In 2011, Brett Emmons was in Halifax, trying to make it on his own as a musician, when his older brother Jay suggested he head home to Kingston, Ontario, to join his new band. When he did, Emmons was impressed by what he heard. “They’d only been jamming for a year,” he recalls with a laugh, “and there was room for improvement, but I knew they had a certain thing.”
In the years since, The Glorious Sons have seen their songs top the rock charts in both Canada and the United States. They’ve amassed an ardent fan base, and have played massive shows, including opening for The Rolling Stones and Twenty-One Pilots as part of a U.S. tour with The Struts. Their second studio album, Young Beauties and Fools, won the JUNO for Rock Album of the Year in 2018, and their third, 2019’s A War On Everything, was named one of Classic Rock UK’s Albums of the Year. The band celebrated the release of that album with a two-and-a-half-hour-long stadium show for a hometown crowd of 14,000 fans.
For many, it’s Brett Emmons’s raw, heartfelt lyrics that really resonate. “I try not to write about anything that I don’t know,” he explains. “We’re all connected as human beings, and whether you’re living in a mansion on a hill, or in a neighbourhood that might not be as safe and happy – it all ripples out. I don’t think anyone is safe from the things I [write] about – things like drug addiction, anxiety, depression, or money problems.”
Though he was drawn to songwriting at a young age, Emmons says it was artists like Jackson Browne, Bruce Springsteen, and The Killers, among others, who showed him the power of telling stories with song. “I was about 15 or 16 years old,” he says, “and my whole world got blown open to what rock ‘n’ roll could actually be. I realized it didn’t have to be Led Zeppelin or AC/DC. It wasn’t all power chords or aggressive songs. It could also be emotive stories with an acoustic guitar.”

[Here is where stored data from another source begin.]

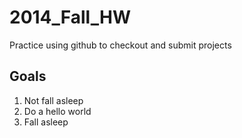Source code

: 2014_Fall_HW
============

Practice using github to checkout and submit projects

Goals
-----
1. Not fall asleep
2. Do a hello world
3. Fall asleep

“We have five writers in our band” – Brett Emmons of Glorious Sons
He then began experimenting with writing his own melodies, inverting the chords he learned from his guitar teacher and turning them into original songs. “It was a gigantic cerebral phase in my life that I think… basically hasn’t stopped.”
As the band’s dynamic and performative frontman, Emmons handles the bulk of the initial songwriting by coming up with lyrics, chords, or verses, and then takes that material back to his bandmates, Chris Koster, Adam Paquette, Chris Huot and his brother Jay, for their feedback.
“Because we have five writers in our band,” Emmons adds, without hesitating. “A lot of the time I might come up with the theme and the melody, but one little tweak [from someone else] blows it wide open.” He stresses that nobody is limited to writing parts for their own instruments. “The people in the band are much more than the instruments they play,” he says. “For our band, it’s a very important factor when it comes to songwriting.”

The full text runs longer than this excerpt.